A review of Everybody Always Tells by E R Punshon – 230323
Surely one of the reasons that E R Punshon’s Bobby Owen series fell into undeserved obscurity is the poor choice of titles. Everybody Always Tells is not one that leaps off the book cover and demands that the reader invests some time in reading it. The title comes from Owen’s oft repeated, at least in this book, and somewhat optimistic view that eventually everybody tells the truth, but the auditor is to be alert enough to recognise when the truth is being told and about what.
This is the twenty-seventh outing for Bobby Owen, now an officer in the upper echelons of Scotland Yard, originally published in 1950 and now reissued by the inestimable Dean Street Press. It is remarkable to think that Punshon was in his late seventies when he wrote this and for that reason alone, he can be forgiven a certain formulaic feel to the structure of the book. There is the set-up, some detailed police procedural work, a review of the facts and theories garnered to date with Olive, Owen’s wife, operating as a sounding board and a more than diligent provider of direction, some more investigation, and then the denouement involving a dramatic set piece in which our hero puts himself in jeopardy to bring the case to its conclusion.

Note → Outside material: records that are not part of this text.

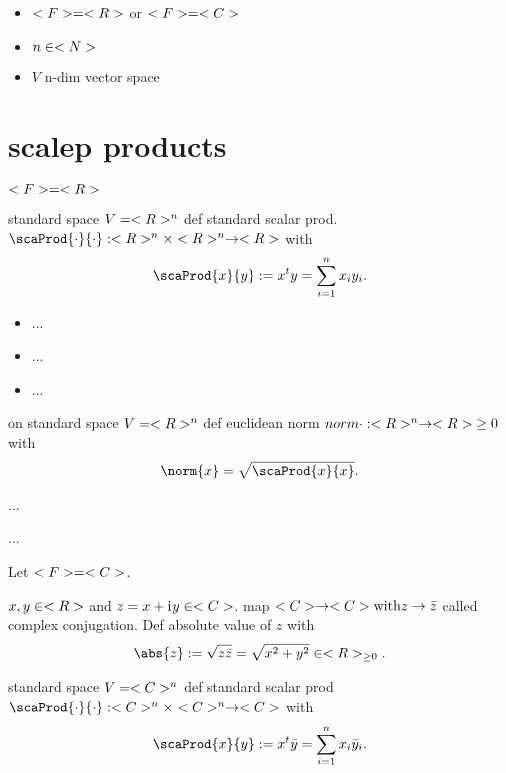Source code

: \begin{itemize}
	\item $<F> = <R>$ or $<F> = <C>$
	\item $n \in <N>$
	\item $V$ n-dim vector space
\end{itemize}
\section{scalep products}
$<F> = <R>$
\begin{definition}
	standard space $V = <R>^n$ def standard scalar prod. $\scaProd{\cdot}{\cdot}: \Rn \times \Rn \to \R$ with
	\begin{align*}
		\scaProd{x}{y} := x^t y = \sum_{i=1}^n x_i y_i.
	\end{align*}
\end{definition}
\begin{proposition}
	\begin{itemize}
		\item ...
		\item ...
		\item ...
	\end{itemize}
\end{proposition}
\begin{definition}
	on standard space $V = <R>^n$ def euclidean norm $norm{\cdot}: <R>^n \to <R>{\ge 0}$ with
	\begin{align*}
		\norm{x} = \sqrt{\scaProd{x}{x}}.
	\end{align*}
\end{definition}
\begin{proposition}[CSU]
	...
\end{proposition}
\begin{proposition}
	...
\end{proposition}
Let $<F> = <C>$.
\begin{definition}
	$x,y \in <R>$ and $z = x+\mathrm{i}\mkern1mu y \in <C>$. map $<C> \to <C> \text{with} z \to \bar{z}$ called complex conjugation. Def absolute value of $z$ with
	\begin{align*}
		\abs{z} := \sqrt{z\bar{z}} = \sqrt{x^2+y^2} \in \R_{\ge 0}.
	\end{align*}
\end{definition}
\begin{definition}
	standard space $V=<C>^n$ def standard scalar prod $\scaProd{\cdot}{\cdot}: \C^n \times \C^n \to \C$ with
	\begin{align*}
		\scaProd{x}{y} := x^t \bar{y} = \sum_{i=1}^n x_i \bar{y}_i.
	\end{align*}
\end{definition}
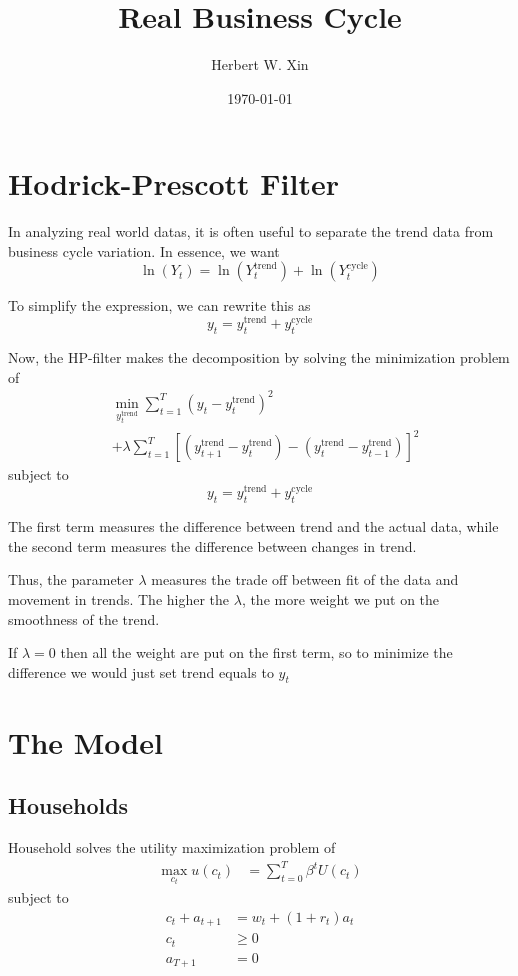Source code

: \documentclass[twocolumn, fleqn]{article}
\begin{document}
	\title{Real Business Cycle}
	\author{Herbert W. Xin}
	\date{\today}
	\maketitle

	\tableofcontents
	\thispagestyle{fancy}
	
	\section{Hodrick-Prescott Filter}
	
	In analyzing real world datas, it is often useful to separate the trend data from business cycle variation. In essence, we want 
	\[\ln(Y_t) = \ln (Y_t^{\text{trend}})+\ln (Y_t^{\text{cycle}})\]
	
	To simplify the expression, we can rewrite this as 
	\[y_t = y_t^{\text{trend}}+y_t^\text{cycle}\]
	
	Now, the HP-filter makes the decomposition by solving the minimization problem of 
	\begin{align*}
		&\min_{y_t^{\text{trend}}}\sum_{t=1}^{T} (y_t-y_t^{\text{trend}})^2 \\
		&+\lambda \sum_{t=1}^{T} \left[ (y_{t+1}^{\text{trend}}- y_{t}^{\text{trend}})-(y_{t}^{\text{trend}}-y_{t-1}^{\text{trend}})\right]^2
	\end{align*}
	subject to 
	\[y_t = y_t^{\text{trend}}+y_t^\text{cycle}\]
	
	The first term measures the difference between trend and the actual data, while the second term measures the difference between changes in trend.
	
	Thus, the parameter $\lambda$ measures the trade off between fit of the data and movement in trends. The higher the $\lambda$, the more weight we put on the smoothness of the trend. 
	
	If $\lambda=0$ then all the weight are put on the first term, so to minimize the difference we would just set trend equals to $y_t$
	
	\section{The Model}
	\subsection{Households}
	Household solves the utility maximization problem of 
	\begin{align*}
		\max_{c_t} u(c_t) &= \sum_{t=0}^{T} \beta^t U(c_t)
	\end{align*}
	subject to 
	\begin{align*}
	c_t + a_{t+1} &= w_t + (1 + r_t) a_t \\
	c_t &\geq 0 \\
	a_{T+1} &= 0
	\end{align*}
	
\end{document}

Bobby Owen will never be short of interesting cases while he is attached to the human crime magnet that is his wife. The book starts with the couple, Bobby more the reluctant bag carrier, bargain-hunting in a famous store when a necklace is placed in Olive’s handbag. The person who put the necklace there is identified as the eccentric aristocrat, Lord Newdagonby, and when Bobby visits him to find out why, he walks into a darker mystery. Newdagonby’s daughter, upon whom he dotes, has received several death threats. While Bobby is there, the alarm is raised and when the rescue party reach a room on the upper floor of a rabbit warren of an old pile, they find Newdagonby’s son-in-law, Ivor Findlay, in his death throes, having been stabbed. He dies soon afterwards. Why was he killed and not his wife?
This is a form of locked-room murder mystery and there are a bewildering number of clues and possible motives, some red herrings, but, in truth, precious few suspects. There is marriage infidelity, a splash of existentialism, a fixation on Byron, an invention that is likely to revolutionise the industrial process, the literal cutting edge of technology, thwarted ambitions, two peep holes cut at a certain height, a poker, and two missing guinea pigs, about which Bobby Owen is obsessed to the irritation of all he meets but which, rather like Holmes’ dog that did not bark, hold the clue to the mystery.
This is another book in which Punshon has created an intriguing female character. Mrs Findlay, Newdagonby’s daughter, is portrayed as a restless soul, who is in search of her real self. She spent eighteen months exploring being good but ultimately found that she was not getting anything out of religion and is now exploring her darker, wicked self. She is a character rich in potential and I felt that a more energetic Punshon from his earlier days might well have made more of her. Instead, he allows Owen to reveal to her her folly to dramatic effect. She rushes off only to find herself in a life-threatening predicament. Naturally, Bobby rushes to her rescue but the woman has undergone such a Damascene conversion that any hopes that our hero had of bringing the culprit to justice are smashed to smithereens.
This is a well-written, intriguing murder mystery, perhaps not Punshon at his very best, but a book that is worth a read.